_YOUR ASSIGNMENT_.
Every line below that holds the string "class" must be copied.

----

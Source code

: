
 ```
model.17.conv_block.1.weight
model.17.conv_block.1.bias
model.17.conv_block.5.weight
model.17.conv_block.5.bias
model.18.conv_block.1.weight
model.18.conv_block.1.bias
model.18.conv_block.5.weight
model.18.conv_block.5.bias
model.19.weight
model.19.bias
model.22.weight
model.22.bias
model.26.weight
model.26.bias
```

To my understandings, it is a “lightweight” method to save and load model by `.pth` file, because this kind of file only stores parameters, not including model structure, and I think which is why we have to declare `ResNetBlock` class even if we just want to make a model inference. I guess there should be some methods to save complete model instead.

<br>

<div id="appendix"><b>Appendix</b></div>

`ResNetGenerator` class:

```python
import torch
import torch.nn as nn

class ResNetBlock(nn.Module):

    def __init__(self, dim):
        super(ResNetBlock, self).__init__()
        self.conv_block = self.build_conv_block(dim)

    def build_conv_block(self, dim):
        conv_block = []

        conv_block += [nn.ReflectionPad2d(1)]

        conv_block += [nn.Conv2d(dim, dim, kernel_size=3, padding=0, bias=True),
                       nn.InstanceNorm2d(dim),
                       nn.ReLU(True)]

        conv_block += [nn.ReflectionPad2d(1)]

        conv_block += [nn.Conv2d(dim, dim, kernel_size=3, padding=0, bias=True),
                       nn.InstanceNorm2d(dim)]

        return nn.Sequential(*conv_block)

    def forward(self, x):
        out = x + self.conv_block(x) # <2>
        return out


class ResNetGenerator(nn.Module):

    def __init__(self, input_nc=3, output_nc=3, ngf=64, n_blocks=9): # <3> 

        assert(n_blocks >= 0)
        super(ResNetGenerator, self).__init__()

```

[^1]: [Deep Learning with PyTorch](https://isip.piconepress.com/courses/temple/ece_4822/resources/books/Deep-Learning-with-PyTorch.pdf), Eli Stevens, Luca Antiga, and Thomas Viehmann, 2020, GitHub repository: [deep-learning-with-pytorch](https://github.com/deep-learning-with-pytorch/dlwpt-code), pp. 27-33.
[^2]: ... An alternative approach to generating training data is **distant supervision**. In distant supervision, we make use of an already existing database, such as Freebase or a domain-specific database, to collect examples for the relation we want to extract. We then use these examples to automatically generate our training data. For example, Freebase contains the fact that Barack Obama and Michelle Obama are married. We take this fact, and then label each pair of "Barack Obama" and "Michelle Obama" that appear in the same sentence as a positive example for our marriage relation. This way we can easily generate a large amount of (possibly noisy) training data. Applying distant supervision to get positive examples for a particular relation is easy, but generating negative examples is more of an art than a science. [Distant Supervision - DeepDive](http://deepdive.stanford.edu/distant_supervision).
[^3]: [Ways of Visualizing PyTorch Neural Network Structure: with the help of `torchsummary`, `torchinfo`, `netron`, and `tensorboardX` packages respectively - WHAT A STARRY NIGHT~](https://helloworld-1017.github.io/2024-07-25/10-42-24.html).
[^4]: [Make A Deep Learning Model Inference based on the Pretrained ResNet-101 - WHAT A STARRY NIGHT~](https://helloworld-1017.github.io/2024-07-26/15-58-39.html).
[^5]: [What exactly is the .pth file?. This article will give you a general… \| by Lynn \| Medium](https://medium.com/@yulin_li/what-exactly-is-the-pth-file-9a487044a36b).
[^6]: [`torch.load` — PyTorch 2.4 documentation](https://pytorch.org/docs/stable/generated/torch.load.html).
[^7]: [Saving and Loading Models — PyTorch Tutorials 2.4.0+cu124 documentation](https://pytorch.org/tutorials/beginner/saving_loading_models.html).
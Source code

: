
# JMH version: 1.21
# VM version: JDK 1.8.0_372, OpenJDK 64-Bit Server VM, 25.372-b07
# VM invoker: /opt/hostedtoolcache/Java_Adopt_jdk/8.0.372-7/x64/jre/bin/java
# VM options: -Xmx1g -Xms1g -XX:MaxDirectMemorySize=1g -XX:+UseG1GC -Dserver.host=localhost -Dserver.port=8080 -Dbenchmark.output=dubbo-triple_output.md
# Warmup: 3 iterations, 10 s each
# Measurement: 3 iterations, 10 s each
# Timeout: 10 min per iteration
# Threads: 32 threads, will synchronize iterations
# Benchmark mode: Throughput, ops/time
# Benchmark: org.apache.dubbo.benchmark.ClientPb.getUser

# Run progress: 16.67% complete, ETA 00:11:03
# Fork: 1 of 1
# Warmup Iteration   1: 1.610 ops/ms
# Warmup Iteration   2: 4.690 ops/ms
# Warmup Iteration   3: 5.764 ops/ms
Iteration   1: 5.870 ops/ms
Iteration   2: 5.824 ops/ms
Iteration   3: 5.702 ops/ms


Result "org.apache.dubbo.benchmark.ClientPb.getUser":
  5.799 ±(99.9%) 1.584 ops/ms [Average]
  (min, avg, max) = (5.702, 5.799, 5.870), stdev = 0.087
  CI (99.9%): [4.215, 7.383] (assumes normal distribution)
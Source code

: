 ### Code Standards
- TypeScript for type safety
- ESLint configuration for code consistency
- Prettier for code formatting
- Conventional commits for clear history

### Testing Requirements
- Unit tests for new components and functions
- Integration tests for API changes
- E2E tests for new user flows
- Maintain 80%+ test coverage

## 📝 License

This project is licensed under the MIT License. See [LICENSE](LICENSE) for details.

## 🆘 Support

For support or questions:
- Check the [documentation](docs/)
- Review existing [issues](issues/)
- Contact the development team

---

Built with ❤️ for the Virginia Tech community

----

_YOUR SOLUTION_.
To my understandings, it is a “lightweight” method to save and load model by `.pth` file, because this kind of file only stores parameters, not including model structure, and I think which is why we have to declare `ResNetBlock` class even if we just want to make a model inference. I guess there should be some methods to save complete model instead.
`ResNetGenerator` class:
class ResNetBlock(nn.Module):
class ResNetGenerator(nn.Module):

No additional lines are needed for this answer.